** THE DATA follows **

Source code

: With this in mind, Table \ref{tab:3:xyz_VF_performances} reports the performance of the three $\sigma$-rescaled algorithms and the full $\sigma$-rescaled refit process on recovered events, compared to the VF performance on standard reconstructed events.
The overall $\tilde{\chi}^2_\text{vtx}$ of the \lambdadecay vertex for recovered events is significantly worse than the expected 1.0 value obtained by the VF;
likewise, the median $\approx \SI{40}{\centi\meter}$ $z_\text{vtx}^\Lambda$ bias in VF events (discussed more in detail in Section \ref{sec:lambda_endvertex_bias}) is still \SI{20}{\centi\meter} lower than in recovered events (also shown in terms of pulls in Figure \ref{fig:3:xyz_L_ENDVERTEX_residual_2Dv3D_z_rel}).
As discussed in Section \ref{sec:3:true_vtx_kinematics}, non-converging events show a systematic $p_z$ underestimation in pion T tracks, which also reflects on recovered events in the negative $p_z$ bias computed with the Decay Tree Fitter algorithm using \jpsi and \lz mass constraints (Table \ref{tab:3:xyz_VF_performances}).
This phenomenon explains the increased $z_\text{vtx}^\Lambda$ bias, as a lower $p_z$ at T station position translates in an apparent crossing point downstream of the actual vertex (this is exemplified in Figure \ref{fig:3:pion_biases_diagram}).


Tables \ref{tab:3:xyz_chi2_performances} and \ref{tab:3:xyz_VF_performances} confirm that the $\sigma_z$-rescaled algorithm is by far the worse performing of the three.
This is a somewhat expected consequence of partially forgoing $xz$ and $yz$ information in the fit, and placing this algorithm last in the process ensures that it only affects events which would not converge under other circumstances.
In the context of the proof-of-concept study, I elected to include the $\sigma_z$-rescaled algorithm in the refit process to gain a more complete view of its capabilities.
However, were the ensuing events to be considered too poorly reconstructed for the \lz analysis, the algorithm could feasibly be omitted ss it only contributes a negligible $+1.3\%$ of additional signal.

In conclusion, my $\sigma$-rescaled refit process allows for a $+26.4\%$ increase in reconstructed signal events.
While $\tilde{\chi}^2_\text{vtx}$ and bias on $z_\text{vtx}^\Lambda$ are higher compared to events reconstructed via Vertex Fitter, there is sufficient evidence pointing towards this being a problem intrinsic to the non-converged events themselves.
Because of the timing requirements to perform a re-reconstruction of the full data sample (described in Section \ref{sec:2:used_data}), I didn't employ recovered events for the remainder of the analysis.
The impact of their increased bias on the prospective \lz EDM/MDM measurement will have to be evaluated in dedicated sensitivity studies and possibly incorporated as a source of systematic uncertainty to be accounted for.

** End of THE DATA **
** THE DATA follows **

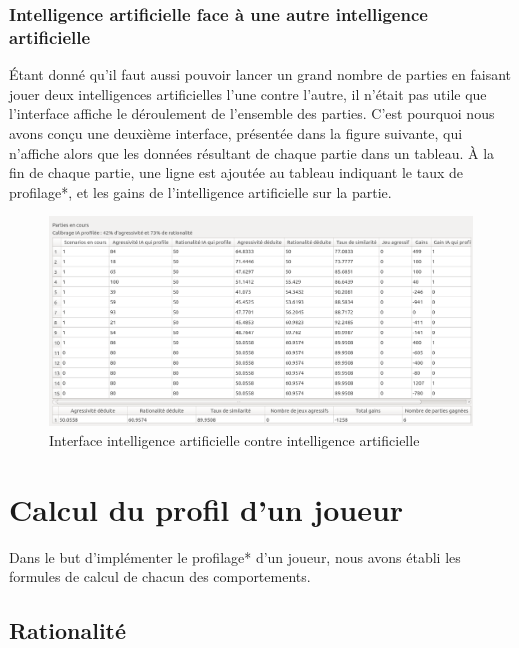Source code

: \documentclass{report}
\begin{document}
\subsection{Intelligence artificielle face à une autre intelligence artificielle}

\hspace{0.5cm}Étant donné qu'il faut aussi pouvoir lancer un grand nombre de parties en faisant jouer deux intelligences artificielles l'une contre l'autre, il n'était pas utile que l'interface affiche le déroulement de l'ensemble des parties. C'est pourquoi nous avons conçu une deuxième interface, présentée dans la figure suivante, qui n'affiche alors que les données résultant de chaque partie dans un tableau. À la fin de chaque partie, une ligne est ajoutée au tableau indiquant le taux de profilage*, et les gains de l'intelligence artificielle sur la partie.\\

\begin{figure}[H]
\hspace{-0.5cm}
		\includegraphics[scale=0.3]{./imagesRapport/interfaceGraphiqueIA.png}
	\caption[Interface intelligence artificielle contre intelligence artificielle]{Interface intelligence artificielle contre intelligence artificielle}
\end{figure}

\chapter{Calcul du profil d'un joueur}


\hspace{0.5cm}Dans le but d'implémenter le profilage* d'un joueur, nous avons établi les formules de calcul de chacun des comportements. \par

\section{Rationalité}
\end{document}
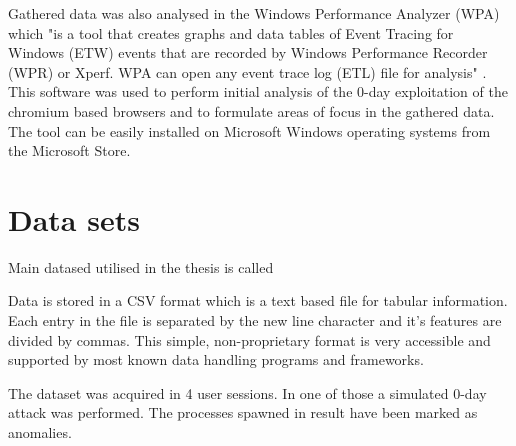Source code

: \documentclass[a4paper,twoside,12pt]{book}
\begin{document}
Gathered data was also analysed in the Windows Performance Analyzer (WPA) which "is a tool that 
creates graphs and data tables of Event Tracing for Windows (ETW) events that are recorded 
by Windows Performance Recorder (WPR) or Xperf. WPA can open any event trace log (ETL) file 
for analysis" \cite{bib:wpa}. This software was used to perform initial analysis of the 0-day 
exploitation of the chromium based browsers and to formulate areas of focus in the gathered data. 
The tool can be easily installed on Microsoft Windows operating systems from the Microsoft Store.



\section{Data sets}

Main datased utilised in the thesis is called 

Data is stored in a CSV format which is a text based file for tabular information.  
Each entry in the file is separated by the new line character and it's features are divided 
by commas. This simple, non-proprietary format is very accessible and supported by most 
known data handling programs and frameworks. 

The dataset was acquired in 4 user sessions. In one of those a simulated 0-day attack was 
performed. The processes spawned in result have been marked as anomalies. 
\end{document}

** End of THE DATA **

WHAT YOU WILL DO: Check each line of the listing above for the string "documentclass" and return those that contain it.

RESPONSE BOX:
: \documentclass{report}
: \documentclass[a4paper,twoside,12pt]{book}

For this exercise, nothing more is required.